Hi everyone, this is my first my first message and I am a little nervous. I have recently broken up with my boyfriend of 7 months and he wont accept it. I had recently found out that he was cheating on me with a woman named angela and that he was lying to me as well. When I confronted him about it he ended up slapping me. I have told him that this only happens once and that I will not be around to be hit the second time and as such am moving out and leaving him. When I originally moved out of the bedroom and into the spare he cried, apoligised and when I told him that I accepted his apology but would not be comming back he threatoned to commit suicide. He took the car keys and did not come back for 15 minutes. Everytime I talk to him he ends up giving me a guilt trip and saying he wishes that he could cut his hands off and that he did nothing to encourage angela (even though she beleives him to be her boyfriend). He then says that he will wait forever for me and that we will be back together one day. Last night he got me so upset that I cried untill the friend I was staying with took the phone off me and hung it up. He makes me feel as if I am in the wrong. I have now found a place away from him and will be moving there tonight. I am not telling him where it is, the only thing that I realy have left to do is move out all my stuff, but I cant do this with him there as he would accost me and I dont feel safe with him there. Please help me. Am I over reacting? Or just being prudent?

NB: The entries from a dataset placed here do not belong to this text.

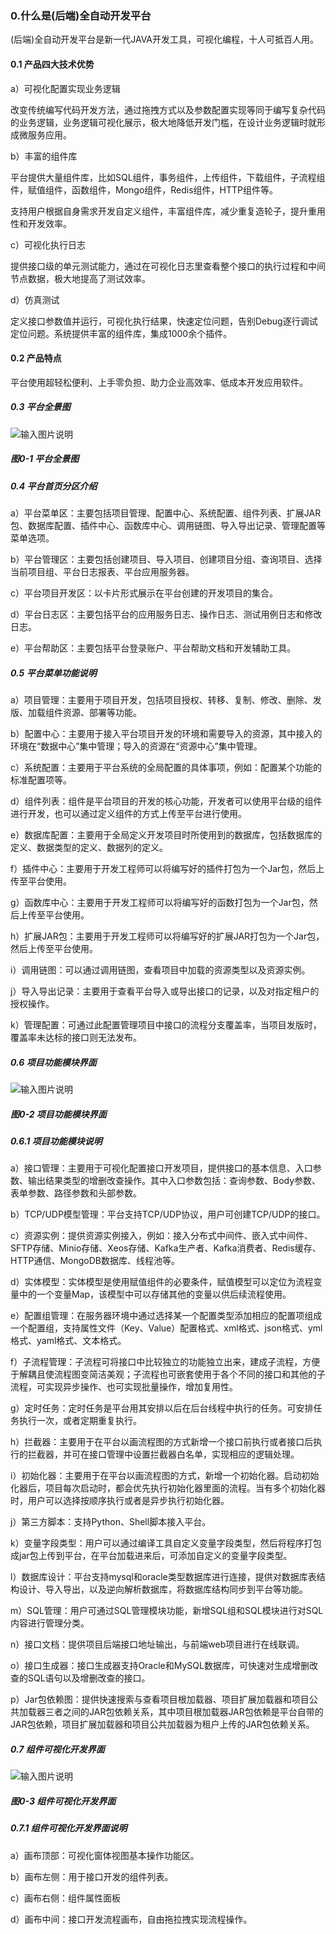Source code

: ### 0.什么是(后端)全自动开发平台

(后端)全自动开发平台是新一代JAVA开发工具，可视化编程，十人可抵百人用。

#### 0.1 产品四大技术优势

a）可视化配置实现业务逻辑

改变传统编写代码开发方法，通过拖拽方式以及参数配置实现等同于编写复杂代码的业务逻辑，业务逻辑可视化展示，极大地降低开发门槛，在设计业务逻辑时就形成微服务应用。

b）丰富的组件库

平台提供大量组件库，比如SQL组件，事务组件，上传组件，下载组件，子流程组件，赋值组件，函数组件，Mongo组件，Redis组件，HTTP组件等。

支持用户根据自身需求开发自定义组件，丰富组件库，减少重复造轮子，提升重用性和开发效率。

c）可视化执行日志

提供接口级的单元测试能力，通过在可视化日志里查看整个接口的执行过程和中间节点数据，极大地提高了测试效率。

d）仿真测试

定义接口参数值并运行，可视化执行结果，快速定位问题，告别Debug逐行调试定位问题。系统提供丰富的组件库，集成1000余个插件。

#### 0.2 产品特点

平台使用超轻松便利、上手零负担、助力企业高效率、低成本开发应用软件。

##### 0.3 平台全景图

![输入图片说明](../../../images/SoFlu%EF%BC%88%E5%90%8E%E7%AB%AF%EF%BC%89%E5%BC%80%E5%8F%91%E5%B9%B3%E5%8F%B0/1.%20%E6%9C%80%E6%96%B0%E7%89%88%E6%9C%AC%20-%20%E6%9B%B4%E6%96%B0%E6%97%A5%E6%9C%9F%20-%202022.10.08/2.%20%E5%BF%AB%E9%80%9F%E5%85%A5%E9%97%A8/0.%20%E4%BB%80%E4%B9%88%E6%98%AF(%E5%90%8E%E7%AB%AF)%E5%85%A8%E8%87%AA%E5%8A%A8%E5%BC%80%E5%8F%91%E5%B9%B3%E5%8F%B0/image.png)

##### 图0-1 平台全景图

##### 0.4 平台首页分区介绍

a）平台菜单区：主要包括项目管理、配置中心、系统配置、组件列表、扩展JAR包、数据库配置、插件中心、函数库中心、调用链图、导入导出记录、管理配置等菜单选项。

b）平台管理区：主要包括创建项目、导入项目、创建项目分组、查询项目、选择当前项目组、平台日志报表、平台应用服务器。

c）平台项目开发区：以卡片形式展示在平台创建的开发项目的集合。

d）平台日志区：主要包括平台的应用服务日志、操作日志、测试用例日志和修改日志。

e）平台帮助区：主要包括平台登录账户、平台帮助文档和开发辅助工具。

##### 0.5 平台菜单功能说明

a）项目管理：主要用于项目开发，包括项目授权、转移、复制、修改、删除、发版、加载组件资源、部署等功能。

b）配置中心：主要用于接入平台项目开发的环境和需要导入的资源，其中接入的环境在“数据中心”集中管理；导入的资源在“资源中心”集中管理。

c）系统配置：主要用于平台系统的全局配置的具体事项，例如：配置某个功能的标准配置项等。

d）组件列表：组件是平台项目的开发的核心功能，开发者可以使用平台级的组件进行开发，也可以通过定义组件的方式上传至平台进行使用。

e）数据库配置：主要用于全局定义开发项目时所使用到的数据库，包括数据库的定义、数据类型的定义、数据列的定义。

f）插件中心：主要用于开发工程师可以将编写好的插件打包为一个Jar包，然后上传至平台使用。

g）函数库中心：主要用于开发工程师可以将编写好的函数打包为一个Jar包，然后上传至平台使用。

h）扩展JAR包：主要用于开发工程师可以将编写好的扩展JAR打包为一个Jar包，然后上传至平台使用。

i）调用链图：可以通过调用链图，查看项目中加载的资源类型以及资源实例。

j）导入导出记录：主要用于查看平台导入或导出接口的记录，以及对指定租户的授权操作。

k）管理配置：可通过此配置管理项目中接口的流程分支覆盖率，当项目发版时，覆盖率未达标的接口则无法发布。

##### 0.6 项目功能模块界面

![输入图片说明](../../../images/SoFlu%EF%BC%88%E5%90%8E%E7%AB%AF%EF%BC%89%E5%BC%80%E5%8F%91%E5%B9%B3%E5%8F%B0/1.%20%E6%9C%80%E6%96%B0%E7%89%88%E6%9C%AC%20-%20%E6%9B%B4%E6%96%B0%E6%97%A5%E6%9C%9F%20-%202022.10.08/2.%20%E5%BF%AB%E9%80%9F%E5%85%A5%E9%97%A8/0.%20%E4%BB%80%E4%B9%88%E6%98%AF(%E5%90%8E%E7%AB%AF)%E5%85%A8%E8%87%AA%E5%8A%A8%E5%BC%80%E5%8F%91%E5%B9%B3%E5%8F%B0/0-2.png)

##### 图0-2 项目功能模块界面

##### 0.6.1 项目功能模块说明

a）接口管理：主要用于可视化配置接口开发项目，提供接口的基本信息、入口参数、输出结果类型的增删改查操作。其中入口参数包括：查询参数、Body参数、表单参数、路径参数和头部参数。

b）TCP/UDP模型管理：平台支持TCP/UDP协议，用户可创建TCP/UDP的接口。

c）资源实例：提供资源实例接入，例如：接入分布式中间件、嵌入式中间件、SFTP存储、Minio存储、Xeos存储、Kafka生产者、Kafka消费者、Redis缓存、HTTP通信、MongoDB数据库、线程池等。

d）实体模型：实体模型是使用赋值组件的必要条件，赋值模型可以定位为流程变量中的一个变量Map，该模型中可以存储其他的变量以供后续流程使用。

e）配置组管理：在服务器环境中通过选择某一个配置类型添加相应的配置项组成一个配置组，支持属性文件（Key、Value）配置格式、xml格式、json格式、yml格式、yaml格式、文本格式。

f）子流程管理：子流程可将接口中比较独立的功能独立出来，建成子流程，方便于解耦且使流程图变简洁美观；子流程也可嵌套使用于各个不同的接口和其他的子流程，可实现异步操作、也可实现批量操作，增加复用性。

g）定时任务：定时任务是平台用其安排以后在后台线程中执行的任务。可安排任务执行一次，或者定期重复执行。

h）拦截器：主要用于在平台以画流程图的方式新增一个接口前执行或者接口后执行的拦截器，并可在接口管理中设置拦截器白名单，实现相应的逻辑处理。

i）初始化器：主要用于在平台以画流程图的方式，新增一个初始化器。启动初始化器后，项目每次启动时，都会优先执行初始化器里面的流程。当有多个初始化器时，用户可以选择按顺序执行或者是异步执行初始化器。

j）第三方脚本：支持Python、Shell脚本接入平台。

k）变量字段类型：用户可以通过编译工具自定义变量字段类型，然后将程序打包成jar包上传到平台，在平台加载进来后，可添加自定义的变量字段类型。

l）数据库设计：平台支持mysql和oracle类型数据库进行连接，提供对数据库表结构设计、导入导出，以及逆向解析数据库，将数据库结构同步到平台等功能。

m）SQL管理：用户可通过SQL管理模块功能，新增SQL组和SQL模块进行对SQL内容进行管理分类。

n）接口文档：提供项目后端接口地址输出，与前端web项目进行在线联调。

o）接口生成器：接口生成器支持Oracle和MySQL数据库，可快速对生成增删改查的SQL语句以及增删改查的接口。

p）Jar包依赖图：提供快速搜索与查看项目根加载器、项目扩展加载器和项目公共加载器三者之间的JAR包依赖关系，其中项目根加载器JAR包依赖是平台自带的JAR包依赖，项目扩展加载器和项目公共加载器为租户上传的JAR包依赖关系。

##### 0.7 组件可视化开发界面

![输入图片说明](../../../images/SoFlu%EF%BC%88%E5%90%8E%E7%AB%AF%EF%BC%89%E5%BC%80%E5%8F%91%E5%B9%B3%E5%8F%B0/1.%20%E6%9C%80%E6%96%B0%E7%89%88%E6%9C%AC%20-%20%E6%9B%B4%E6%96%B0%E6%97%A5%E6%9C%9F%20-%202022.10.08/2.%20%E5%BF%AB%E9%80%9F%E5%85%A5%E9%97%A8/0.%20%E4%BB%80%E4%B9%88%E6%98%AF(%E5%90%8E%E7%AB%AF)%E5%85%A8%E8%87%AA%E5%8A%A8%E5%BC%80%E5%8F%91%E5%B9%B3%E5%8F%B0/0-3.png)

##### 图0-3 组件可视化开发界面

##### 0.7.1 组件可视化开发界面说明

a）画布顶部：可视化窗体视图基本操作功能区。

b）画布左侧：用于接口开发的组件列表。

c）画布右侧：组件属性面板

d）画布中间：接口开发流程画布，自由拖拉拽实现流程操作。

Good for you for getting out now and having the courage to leave him. It takes strength to stick to your guns to get away from someone like that.
You have not done anything wrong. Keep telling yourself that. You are not wrong for wanting to feel safe in a relationship. You are not wrong to be afraid of him. You are not wrong for knowing that his cry of suicide was an attempt to continue to control you. You are not wrong for knowing that he must encourage the other woman because she believes he's her boyfriend. His guilt trips are an attempt to continue to control you. Keep using that strength you've already shown by leaving him. If you have a moment of weakness, find someone who will be strong for you.
As for your belongings, is there anything that you absolutely need? If yes, then have a police escort. If you can replace your belongings, it might be worth it to you so that you can continue to be strong and keep your dignity.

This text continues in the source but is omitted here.